Acima: MC Fioti (Foto: Divulgação Kondzilla)

Vídeo: Bum Bum Tam Tam, MC Fioti (KondZilla)

BUM BUM TAM TAM: A POESIA DE MC FIOTI

 

Nesta crítica analisarei “Bum Bum Tam Tam”, de MC Fioti, no contexto do vídeo clip que lançou a composição. É imprescindível assim o fazer, já que, no funk, letra, melodia, ritmo e imagem — principalmente imagens de estruturas posteriores da anatomia humana — são indissociáveis. A letra:

É a flauta envolvente
Que mexe com a mente
De quem tá presente
As novinha saliente
Fica loucona
E se joga pra gente

(aí eu falei assim pra ela:)

Vai com o bum bum tam tam
Vem com o bum bum tam tam
Vai mexe o bum bum tam tam
Vem desce o bum bum tam tam


Vai mexe o bum bum tam tam
Vem desce o bum bum
Vai com o bum bum
Vem com o bum bum (com o bum bum, com o bum bum)
Vai treme o bum bum tam tam tam tam tam tam tam tam tam tam tam tam tam tam

 

MC Fioti (2017)

 

Influências barrocas

Ao ouvir a composição pela primeira vez, o amante da música clássica identificará imediatamente a Partita em Am para flauta solo BWV 1013, de Johann Sebastian Bach (1722). Infelizmente, apenas os dois compassos iniciais da Allemande foram usados no sampling. Na opinião deste crítico, o artista poderia ter usado integralmente o original em substituição aos trechos de sua autoria, com ganho musical imensurável. Mas cabe ao crítico entender o artista e se consolar no fato de que, em Leipzig, uma lápide pesada de granito impede o cadáver do compositor alemão de se revirar demais em seu túmulo.

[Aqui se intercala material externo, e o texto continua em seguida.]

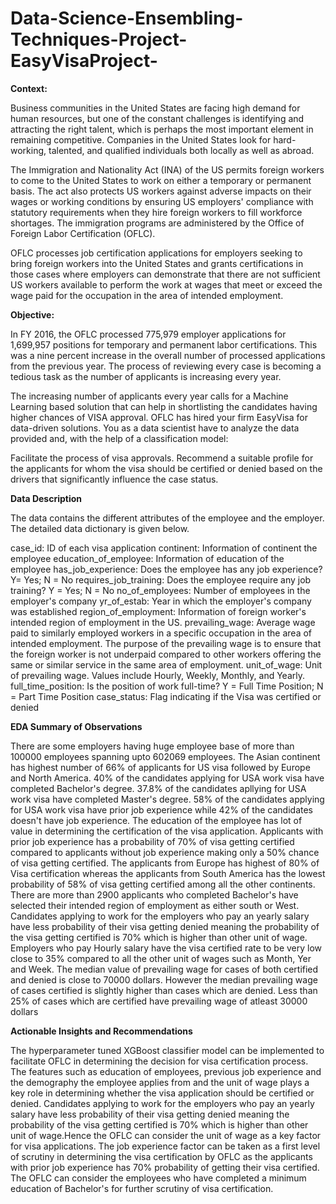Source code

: # Data-Science-Ensembling-Techniques-Project-EasyVisaProject-

**Context:**

Business communities in the United States are facing high demand for human resources, but one of the constant challenges is identifying and attracting the right talent, which is perhaps the most important element in remaining competitive. Companies in the United States look for hard-working, talented, and qualified individuals both locally as well as abroad.

The Immigration and Nationality Act (INA) of the US permits foreign workers to come to the United States to work on either a temporary or permanent basis. The act also protects US workers against adverse impacts on their wages or working conditions by ensuring US employers' compliance with statutory requirements when they hire foreign workers to fill workforce shortages. The immigration programs are administered by the Office of Foreign Labor Certification (OFLC).

OFLC processes job certification applications for employers seeking to bring foreign workers into the United States and grants certifications in those cases where employers can demonstrate that there are not sufficient US workers available to perform the work at wages that meet or exceed the wage paid for the occupation in the area of intended employment.

**Objective:**

In FY 2016, the OFLC processed 775,979 employer applications for 1,699,957 positions for temporary and permanent labor certifications. This was a nine percent increase in the overall number of processed applications from the previous year. The process of reviewing every case is becoming a tedious task as the number of applicants is increasing every year.

The increasing number of applicants every year calls for a Machine Learning based solution that can help in shortlisting the candidates having higher chances of VISA approval. OFLC has hired your firm EasyVisa for data-driven solutions. You as a data scientist have to analyze the data provided and, with the help of a classification model:

Facilitate the process of visa approvals.
Recommend a suitable profile for the applicants for whom the visa should be certified or denied based on the drivers that significantly influence the case status.

**Data Description**

The data contains the different attributes of the employee and the employer. The detailed data dictionary is given below.

case_id: ID of each visa application
continent: Information of continent the employee
education_of_employee: Information of education of the employee
has_job_experience: Does the employee has any job experience? Y= Yes; N = No
requires_job_training: Does the employee require any job training? Y = Yes; N = No
no_of_employees: Number of employees in the employer's company
yr_of_estab: Year in which the employer's company was established
region_of_employment: Information of foreign worker's intended region of employment in the US.
prevailing_wage: Average wage paid to similarly employed workers in a specific occupation in the area of intended employment. The purpose of the prevailing wage is to ensure that the foreign worker is not underpaid compared to other workers offering the same or similar service in the same area of employment.
unit_of_wage: Unit of prevailing wage. Values include Hourly, Weekly, Monthly, and Yearly.
full_time_position: Is the position of work full-time? Y = Full Time Position; N = Part Time Position
case_status: Flag indicating if the Visa was certified or denied

**EDA Summary of Observations**

There are some employers having huge employee base of more than 100000 employees spanning upto 602069 employees.
The Asian continent has highest number of 66% of applicants for US visa followed by Europe and North America.
40% of the candidates applying for USA work visa have completed Bachelor's degree. 37.8% of the candidates apllying for USA work visa have completed Master's degree.
58% of the candidates applying for USA work visa have prior job experience while 42% of the candidates doesn't have job experience.
The education of the employee has lot of value in determining the certification of the visa application.
Applicants with prior job experience has a probability of 70% of visa getting certified compared to applicants without job experience making only a 50% chance of visa getting certified.
The applicants from Europe has highest of 80% of Visa certification whereas the applicants from South America has the lowest probability of 58% of visa getting certified among all the other continents.
There are more than 2900 applicants who completed Bachelor's have selected their intended region of employment as either south or West.
Candidates applying to work for the employers who pay an yearly salary have less probability of their visa getting denied meaning the probability of the visa getting certified is 70% which is higher than other unit of wage.
Employers who pay Hourly salary have the visa certified rate to be very low close to 35% compared to all the other unit of wages such as Month, Yer and Week.
The median value of prevailing wage for cases of both certified and denied is close to 70000 dollars. However the median prevailing wage of cases certified is slightly higher than cases which are denied. Less than 25% of cases which are certified have prevailing wage of atleast 30000 dollars

**Actionable Insights and Recommendations**

The hyperparameter tuned XGBoost classifier model can be implemented to facilitate OFLC in determining the decision for visa certification process.
The features such as education of employees, previous job experience and the demography the employee applies from and the unit of wage plays a key role in determining whether the visa application should be certified or denied.
Candidates applying to work for the employers who pay an yearly salary have less probability of their visa getting denied meaning the probability of the visa getting certified is 70% which is higher than other unit of wage.Hence the OFLC can consider the unit of wage as a key factor for visa applications.
The job experience factor can be taken as a first level of scrutiny in determining the visa certification by OFLC as the applicants with prior job experience has 70% probability of getting their visa certified.
The OFLC can consider the employees who have completed a minimum education of Bachelor's for further scrutiny of visa certification.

MC Fioti, que se pronuncia “fióti”, nasceu Leandro Aparecido Ferreira em Capão Redondo, na Zona Sul de São Paulo. Fioti, que já nos havia dado obras do nível de “Mexi-Ku”, “Vai Toma” e “Senta Novinha”, se superou artisticamente com “Bum Bum Tam Tam”. Um dos conceitos mais intrigantes dessa nova composição é a “flauta envolvente”, que oferece várias possibilidades de decodificação.

Tanto o flautista de Hamelin quanto o flautista de Capão Redondo mexem com a mente das novinhas com suas flautas. O crítico omitirá aqui qualquer referência a Freud. Às vezes, uma flauta é só uma flauta.

A primeira que me ocorre é a alusão ao Flautista de Hamelin, uma história do folclore alemão que, contada pelos Irmãos Grimm, é universalmente conhecida. Como todos sabem, o flautista resolveu o problema da infestação de ratos em Hamelin atraindo-os para o rio com o poder mágico de sua flauta. De maneira análoga, a flauta envolvente de MC Fioti atrai fêmeas vertebradas para… MC Fioti. Mas as similaridades não acabam aí. Depois de um desentendimento com o prefeito da cidade, o Flautista de Hamelin, por vingança, toca sua flauta para atrair para dentro de uma caverna as crianças da cidade. A flauta de MC Fioti, analogamente, deixa “as novinha saliente” tão “loucona” que elas “se joga pra gente”. Difícil acreditar que isso seja mera coincidência: tanto o flautista de Hamelin quanto o flautista de Capão Redondo mexem com a mente das novinhas com suas flautas. O crítico omitirá aqui qualquer referência a Freud. Às vezes, uma flauta é só uma flauta.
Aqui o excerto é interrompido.